--- Exercise data Enclosed Below ---
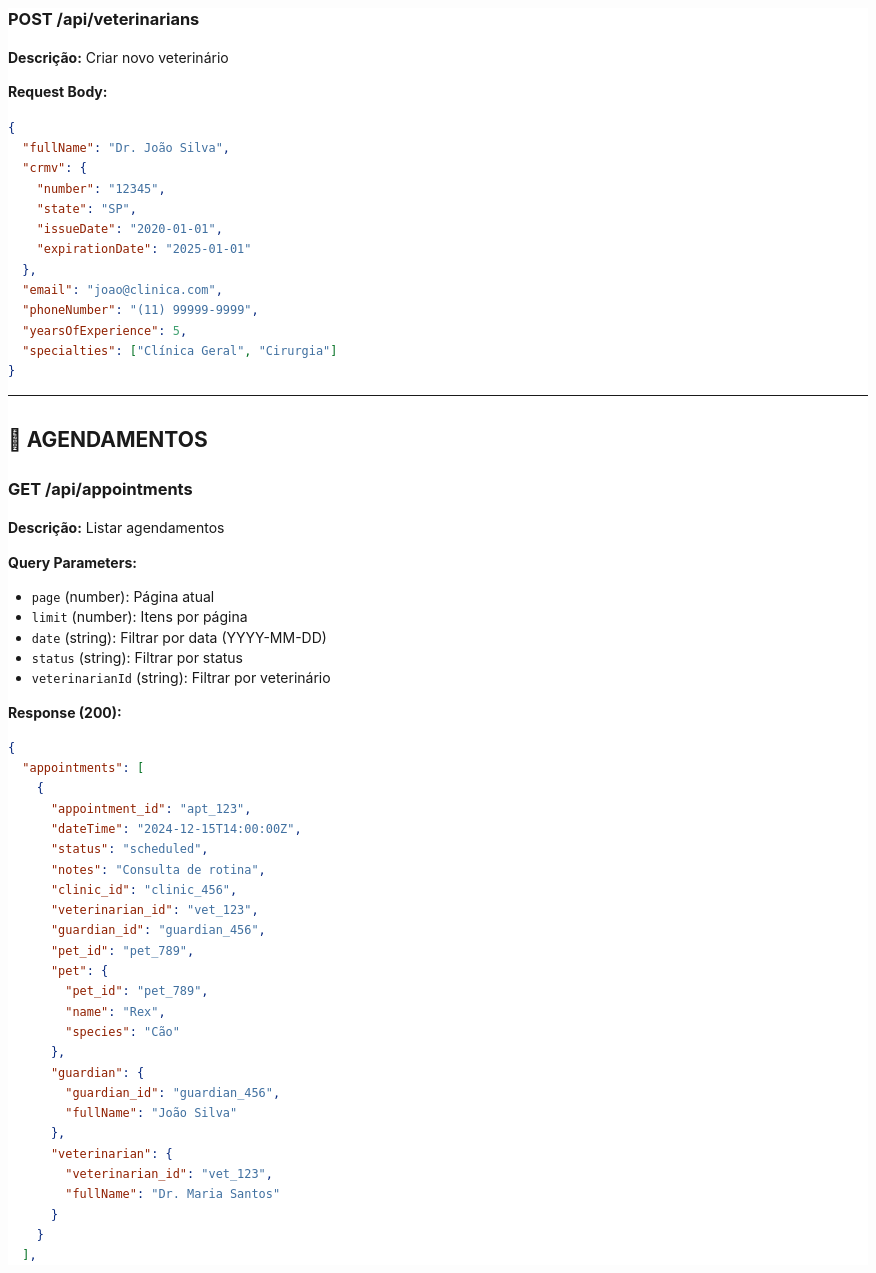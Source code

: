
 ```json
```

### POST /api/veterinarians
**Descrição:** Criar novo veterinário

**Request Body:**
```json
{
  "fullName": "Dr. João Silva",
  "crmv": {
    "number": "12345",
    "state": "SP",
    "issueDate": "2020-01-01",
    "expirationDate": "2025-01-01"
  },
  "email": "joao@clinica.com",
  "phoneNumber": "(11) 99999-9999",
  "yearsOfExperience": 5,
  "specialties": ["Clínica Geral", "Cirurgia"]
}
```

---

## 📅 AGENDAMENTOS

### GET /api/appointments
**Descrição:** Listar agendamentos

**Query Parameters:**
- `page` (number): Página atual
- `limit` (number): Itens por página
- `date` (string): Filtrar por data (YYYY-MM-DD)
- `status` (string): Filtrar por status
- `veterinarianId` (string): Filtrar por veterinário

**Response (200):**
```json
{
  "appointments": [
    {
      "appointment_id": "apt_123",
      "dateTime": "2024-12-15T14:00:00Z",
      "status": "scheduled",
      "notes": "Consulta de rotina",
      "clinic_id": "clinic_456",
      "veterinarian_id": "vet_123",
      "guardian_id": "guardian_456",
      "pet_id": "pet_789",
      "pet": {
        "pet_id": "pet_789",
        "name": "Rex",
        "species": "Cão"
      },
      "guardian": {
        "guardian_id": "guardian_456",
        "fullName": "João Silva"
      },
      "veterinarian": {
        "veterinarian_id": "vet_123",
        "fullName": "Dr. Maria Santos"
      }
    }
  ],
```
--- End of Enclosed Exercise data ---
_Instructions for the task_: Stop after the line containing "por data (YYYY-MM-DD)": copy the records exactly from the first line up to there, leaving pictures out.

_Written response_:
Source code

:
 ```json
```

### POST /api/veterinarians
**Descrição:** Criar novo veterinário

**Request Body:**
```json
{
  "fullName": "Dr. João Silva",
  "crmv": {
    "number": "12345",
    "state": "SP",
    "issueDate": "2020-01-01",
    "expirationDate": "2025-01-01"
  },
  "email": "joao@clinica.com",
  "phoneNumber": "(11) 99999-9999",
  "yearsOfExperience": 5,
  "specialties": ["Clínica Geral", "Cirurgia"]
}
```

---

## 📅 AGENDAMENTOS

### GET /api/appointments
**Descrição:** Listar agendamentos

**Query Parameters:**
- `page` (number): Página atual
- `limit` (number): Itens por página
- `date` (string): Filtrar por data (YYYY-MM-DD)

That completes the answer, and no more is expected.